In diesem Sinne preisen auch die weiteren Referenten dieses überaus anregenden Abends ihre Projekte an. Dominik Jentzsch von der Stiftung für Mensch und Umwelt macht sich für ein Konzept der „moderierten Wildnis“ stark und erläutert, warum im öffentlichen Grün der Verzicht auf Insektizide, Herbizide und Mineraldünger so sinnvoll ist – auch wenn das Ergebnis nicht immer dem entspricht, was die traditionellen Leitlinien als „ordentliche Grünanlage“ definieren. Michaela Shields vom Wissenschaftsladen Bonn informiert über PikoParks, auch sie bieten wie die Waldgärten eine Verbindung zwischen sozialen Bedürfnissen im Wohnumfeld und einer Stärkung der biologischen Vielfalt, nur eben eine Nummer kleiner. Einen ersten Berliner PikoPark hat die Stiftung für Mensch und Umwelt gemeinsam mit der Baugenossenschaft Freie Scholle in Reinickendorf angelegt. Noch ein bisschen kleiner macht es Corinna Hölzer, sie hat gemeinsam mit Cornelis Hemmer die Stiftung für Mensch und Umwelt gegründet. Für ihre „Trittsteinbiotope“ wirbt sie vielsagend mit dem schönen Claim „Kleinvieh macht auch Mist“. Und Bettina de la Chevallerie von der Deutschen Gartenbau-Gesellschaft 1822 arbeitet daran, mehr heimische Wildpflanzen in die in die hiesigen Gärten zu bringen. Dabei hat sie vor allem die entsprechende Ausstattung der Gartenmärkte im Blick, denn von irgendwoher müssen die städtischen Gärtner ja ihr Saatgut bekommen. Ziel sei es, „heimische Wildpflanzen zurück in unsere Gärten zu bringen“.

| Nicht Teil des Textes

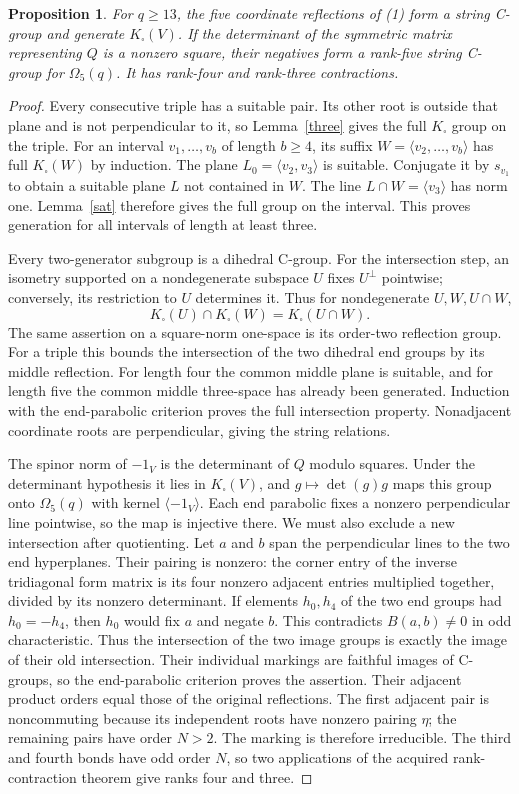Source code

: \documentclass[11pt,a4paper]{article}
\newtheorem{proposition}[theorem]{Proposition}
\newcommand{\gen}[1]{\langle#1\rangle}
\newcommand{\Om}{\Omega}
\begin{document}
\begin{proposition}\label{path}
For $q\ge13$, the five coordinate reflections of (1) form a
string C-group and generate $K_\square(V)$. If the determinant
of the symmetric matrix representing $Q$ is a nonzero square,
their negatives form a rank-five string C-group for $\Om_5(q)$.
It has rank-four and rank-three contractions.
\end{proposition}
\begin{proof}
Every consecutive triple has a suitable pair. Its other root is
outside that plane and is not perpendicular to it, so
Lemma~\ref{three} gives the full $K_\square$ group on the triple.
For an interval $v_1,\ldots,v_b$ of length $b\ge4$, its suffix
$W=\gen{v_2,\ldots,v_b}$ has full $K_\square(W)$ by induction.
The plane $L_0=\gen{v_2,v_3}$ is suitable. Conjugate it by
$s_{v_1}$ to obtain a suitable plane $L$ not contained in $W$.
The line $L\cap W=\gen{v_3}$ has norm one. Lemma~\ref{sat}
therefore gives the full group on the interval. This proves
generation for all intervals of length at least three.

Every two-generator subgroup is a dihedral C-group. For the
intersection step, an isometry supported on a nondegenerate
subspace $U$ fixes $U^\perp$ pointwise; conversely, its restriction
to $U$ determines it. Thus for nondegenerate $U,W,U\cap W$,
\[
 K_\square(U)\cap K_\square(W)=K_\square(U\cap W).
\]
The same assertion on a square-norm one-space is its order-two
reflection group. For a triple this bounds the intersection of
the two dihedral end groups by its middle reflection. For length
four the common middle plane is suitable, and for length five
the common middle three-space has already been generated.
Induction with the end-parabolic criterion proves the full
intersection property. Nonadjacent coordinate roots are
perpendicular, giving the string relations.

The spinor norm of $-1_V$ is the determinant of $Q$ modulo
squares. Under the determinant hypothesis it lies in
$K_\square(V)$, and $g\mapsto\det(g)g$ maps this group onto
$\Om_5(q)$ with kernel $\gen{-1_V}$. Each end parabolic fixes
a nonzero perpendicular line pointwise, so the map is injective
there. We must also exclude a new intersection after quotienting.
Let $a$ and $b$ span the perpendicular lines to the two end
hyperplanes. Their pairing is nonzero: the corner entry of the
inverse tridiagonal form matrix is its four nonzero adjacent
entries multiplied together, divided by its nonzero determinant.
If elements $h_0,h_4$ of the two end groups had $h_0=-h_4$,
then $h_0$ would fix $a$ and negate $b$. This contradicts
$B(a,b)\ne0$ in odd characteristic. Thus the intersection of
the two image groups is exactly the image of their old intersection.
Their individual markings are faithful images of C-groups, so
the end-parabolic criterion proves the assertion. Their
adjacent product orders equal those of the original reflections.
The first adjacent pair is noncommuting because its independent
roots have nonzero pairing $\eta$; the remaining pairs have order
$N>2$. The marking is therefore irreducible. The third and fourth
bonds have odd order $N$, so two applications
of the acquired rank-contraction theorem give ranks four and three.
\end{proof}
\end{document}
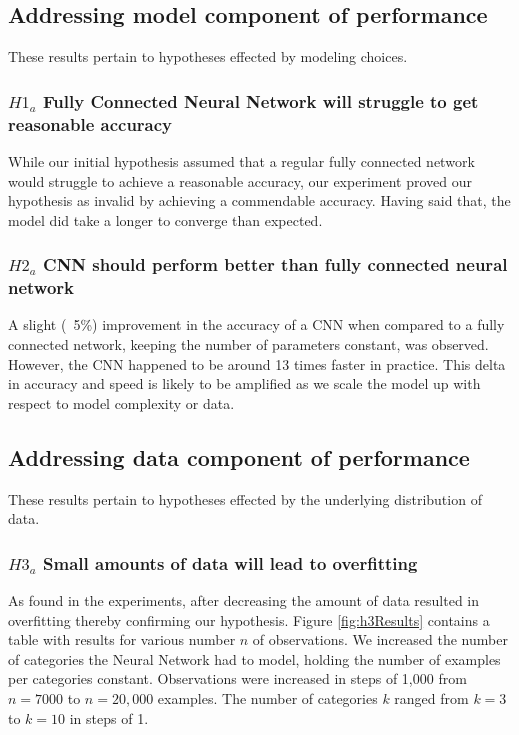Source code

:\documentclass[11pt]{article}
\begin{document}
\subsection{Addressing model component of performance}

These results pertain to hypotheses effected by modeling choices.

\subsubsection{$H1_a$\: Fully Connected Neural Network will struggle to
  get reasonable accuracy}

While our initial hypothesis assumed that a regular fully connected
network would struggle to achieve a reasonable accuracy, our experiment
proved our hypothesis as invalid by achieving a commendable accuracy.
Having said that, the model did take a longer to converge than expected. 

\subsubsection{$H2_a$\: CNN should perform better than fully connected neural
  network}

A slight (~5\%) improvement in the accuracy of a CNN when compared to a fully
connected network, keeping the number of parameters constant, was observed.
However, the CNN happened to be around 13 times faster in practice. This
delta in accuracy and speed is likely to be amplified as we scale the model
up with respect to model complexity or data.

\subsection{Addressing data component of performance}

These results pertain to hypotheses effected by the underlying
distribution of data.

\subsubsection{$H3_a$\: Small amounts of data will lead to overfitting}

As found in the experiments, after decreasing the amount of data resulted
in overfitting thereby confirming our hypothesis. Figure \ref{fig:h3Results}
contains a table with results for various number $n$ of observations.
We increased the number of categories the Neural Network had to model,
holding the number of examples per categories constant. Observations were
increased in steps of 1,000 from $n=7000$ to $n=20,000$ examples. The
number of categories $k$ ranged from $k=3$ to $k=10$ in steps of 1.
\end{document}
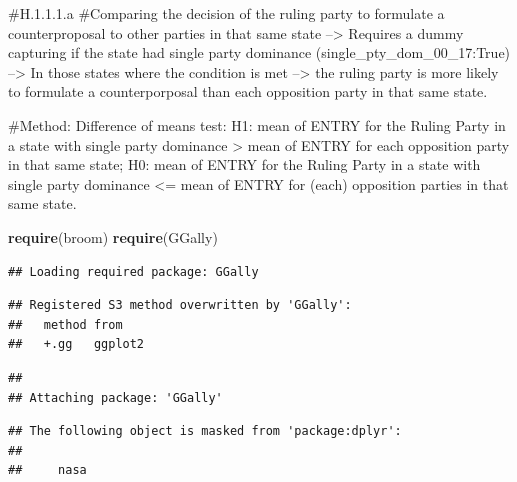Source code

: \documentclass[]{article}
\newenvironment{Shaded}{\begin{snugshade}}{\end{snugshade}}
\newcommand{\DataTypeTok}[1]{\textcolor[rgb]{0.13,0.29,0.53}{#1}}
\newcommand{\KeywordTok}[1]{\textcolor[rgb]{0.13,0.29,0.53}{\textbf{#1}}}
\newcommand{\NormalTok}[1]{#1}
\newcommand{\OperatorTok}[1]{\textcolor[rgb]{0.81,0.36,0.00}{\textbf{#1}}}
\newcommand{\StringTok}[1]{\textcolor[rgb]{0.31,0.60,0.02}{#1}}
\begin{document}
\#H.1.1.1.a \#Comparing the decision of the ruling party to formulate a
counterproposal to other parties in that same state --\textgreater{}
Requires a dummy capturing if the state had single party dominance
(single\_pty\_dom\_00\_17:True) --\textgreater{} In those states where
the condition is met --\textgreater{} the ruling party is more likely to
formulate a counterporposal than each opposition party in that same
state.

\#Method: Difference of means test: H1: mean of ENTRY for the Ruling
Party in a state with single party dominance \textgreater{} mean of
ENTRY for each opposition party in that same state; H0: mean of ENTRY
for the Ruling Party in a state with single party dominance \textless{}=
mean of ENTRY for (each) opposition parties in that same state.

\begin{Shaded}
\begin{Highlighting}[]
\KeywordTok{require}\NormalTok{(broom)}
\KeywordTok{require}\NormalTok{(GGally)}
\end{Highlighting}
\end{Shaded}

\begin{verbatim}
## Loading required package: GGally
\end{verbatim}

\begin{verbatim}
## Registered S3 method overwritten by 'GGally':
##   method from   
##   +.gg   ggplot2
\end{verbatim}

\begin{verbatim}
## 
## Attaching package: 'GGally'
\end{verbatim}

\begin{verbatim}
## The following object is masked from 'package:dplyr':
## 
##     nasa
\end{verbatim}

\begin{Shaded}
\end{Shaded}
\end{document}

Genau das ist der Punkt für Jennifer Schulz bei der Beantwortung der eingangs gestellten Frage, ob denn Waldgärten unbedingt mit essbaren Pflanzen ausgestattet sein sollten. Ja, sollten sie! Denn Waldgärten stehen wie die gesamte Stadtökologie nicht nur für einen biologischen, sondern auch für einen sozialen und darüberhinaus für einen geradezu anthroposophischen Ansatz. „Mit den Stadtgärten wollen wir auch dazu beitragen, unsere Städte wieder essbar zu machen“, sagt Jennifer Schulz. „Wir können doch nicht über Nachhaltigkeit reden und von überall Lebensmittel einfliegen.“ In diesem Sinne gehe es ihr nicht darum, die Stadt über Waldgärten zu versorgen. Aber es könnte durchaus ein Bewusstsein für regionale Lebensmittel geschaffen werden. Und wenn die Stadtökologie dazu ihren Beitrag leistet, ist doch schon viel erreicht. Dieser Abend hat dazu beigetragen, wie der Beifall im Goerzwerk zeigt.